A Willingness to Experiment
Soapmaking, as learned by James Gamble during his apprenticeship in Cincinnati during the 1820s was more art than science. Like weaving and candlemaking, it was essentially a home industry: twice a year, mother made soap from animal fats in a big kettle in the back yard. Procter & Gamble basically used these same methods in 1837, except the batches were larger.
Company founder James Gamble wasn’t satisfied with the process. From the start, he searched for better, more scientific methods. A letter from Gamble to Campbell Morfit, a college professor and industrial consulting chemist in the eastern United States, reflects his willingness to experiment in pursuit of perfection:
“I am desirous of obtaining a thorough knowledge, theoretical and practical, of soap and candlemaking. With a view to his…I would be much obliged by your giving to me, at an early date, information as to terms, time, method, and in fact all information you can, with regard to your lectures or instructions and the best means I can employ to obtain and profit by this.” March, 1837
It’s no wonder that Gamble’s son, James Norris Gamble, studied under Professor Morfit for several years. When son James joined Procter & Gamble in 1859, he worked in the plant. There, James experimented with a soap formula he bought from a chemist traveling through town, perfecting it and creating the product that would become Ivory.

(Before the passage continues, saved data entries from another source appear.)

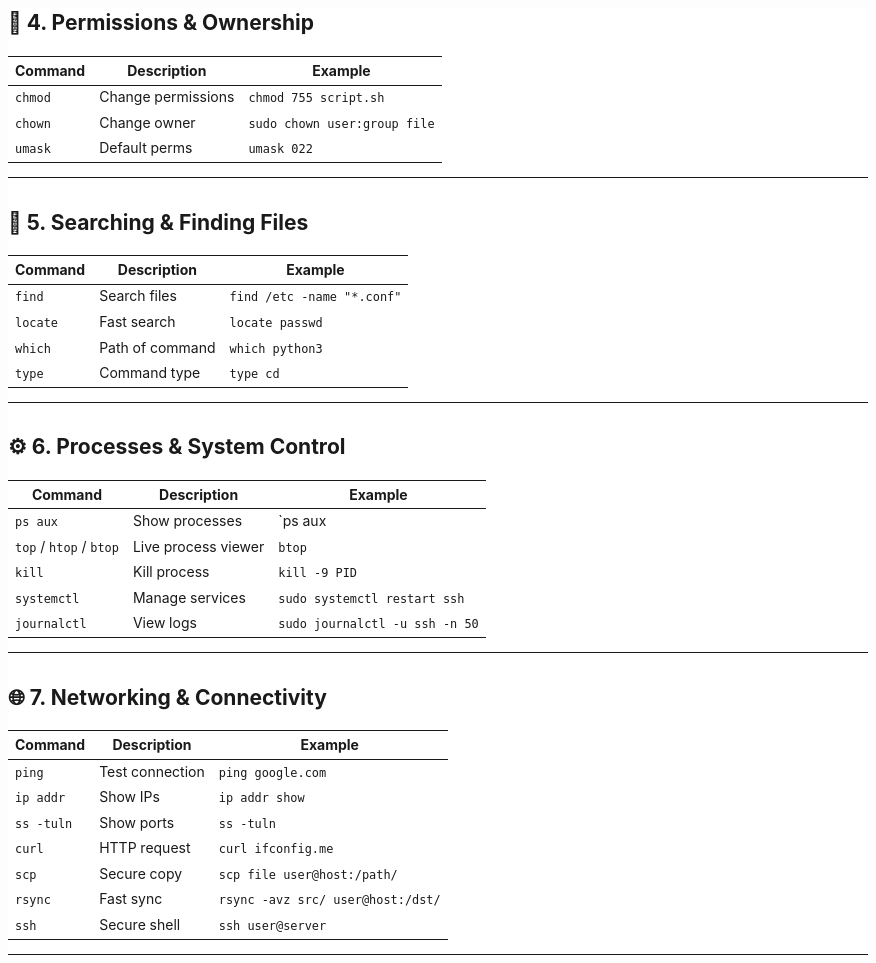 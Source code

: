 
## 🔐 4. Permissions & Ownership
| Command | Description | Example |
|----------|--------------|----------|
| `chmod` | Change permissions | `chmod 755 script.sh` |
| `chown` | Change owner | `sudo chown user:group file` |
| `umask` | Default perms | `umask 022` |

---

## 🔎 5. Searching & Finding Files
| Command | Description | Example |
|----------|--------------|----------|
| `find` | Search files | `find /etc -name "*.conf"` |
| `locate` | Fast search | `locate passwd` |
| `which` | Path of command | `which python3` |
| `type` | Command type | `type cd` |

---

## ⚙️ 6. Processes & System Control
| Command | Description | Example |
|----------|--------------|----------|
| `ps aux` | Show processes | `ps aux | grep nginx` |
| `top` / `htop` / `btop` | Live process viewer | `btop` |
| `kill` | Kill process | `kill -9 PID` |
| `systemctl` | Manage services | `sudo systemctl restart ssh` |
| `journalctl` | View logs | `sudo journalctl -u ssh -n 50` |

---

## 🌐 7. Networking & Connectivity
| Command | Description | Example |
|----------|--------------|----------|
| `ping` | Test connection | `ping google.com` |
| `ip addr` | Show IPs | `ip addr show` |
| `ss -tuln` | Show ports | `ss -tuln` |
| `curl` | HTTP request | `curl ifconfig.me` |
| `scp` | Secure copy | `scp file user@host:/path/` |
| `rsync` | Fast sync | `rsync -avz src/ user@host:/dst/` |
| `ssh` | Secure shell | `ssh user@server` |

---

A hard worker, James was put in charge of the planning and construction of the Ivorydale plant, built to replace P&G’s first plant that burned down in 1884. It was also the location of the Company’s first analytical laboratory. Set up at one end of the machine shop, the two chemists and female assistant shown here had no way of knowing what their small lab would one day represent: the beginning of P&G’s investment and focus on technology and its emergence as a global leader in Research & Development.
It wasn’t an easy journey in those early days. Getting plant workers to accept scientific help to improve the quality of our products, satisfactorily hydrogenating edible oils to manufacture Crisco shortening, and finding ways to keep production going when facing oil and materials shortages during World Wars I & II are just a few of the challenges our growing Research & Development organization faced.
In meeting each of these challenges, the P&Gers who came before us laid the foundation for decades of innovations and scientific progress. They also ignited a deep-seated passion for discovering better ways to do things, a mindset still found today in P&G laboratories and innovations centers across the globe.
This week, our R&D journey was celebrated in the same Ivorydale complex where James N. Gamble’s fledgling lab stood. There, employees gathered for the grand reopening of the Fabric & Home Care Innovation Center. It includes a Manufacturing, Administration and Research building constructed in 1939 to serve 100+ chemists and engineers, and the Millenium building constructed in 2003.
These sites have been modernized into a state of the art facility equipped with 44,000 square feet of labs, and space for industrial design and new business creation capability. Designed around a “First yet Forward” mantra inspired by its history, the site blends historic features with an open layout, is heated and cooled by an active chilled beam technology, uses timing systems on all lighting, and reduces water usage.
Said Chief Technology Officer Bruce Brown at the opening ceremonies, “While we have upgraded the building, what will not change are the core R&D values of having the freedom to create, the discipline to deliver, and the mastery to excel. The culture has been and will remain a critical part of this location’s success. I expect it will flourish in this new building and open up even more opportunities to unleash the potential in each employee to drive the speed of innovation.”
A culture that began in the back corner of a machine shop by a few visionaries who had a willingness to experiment.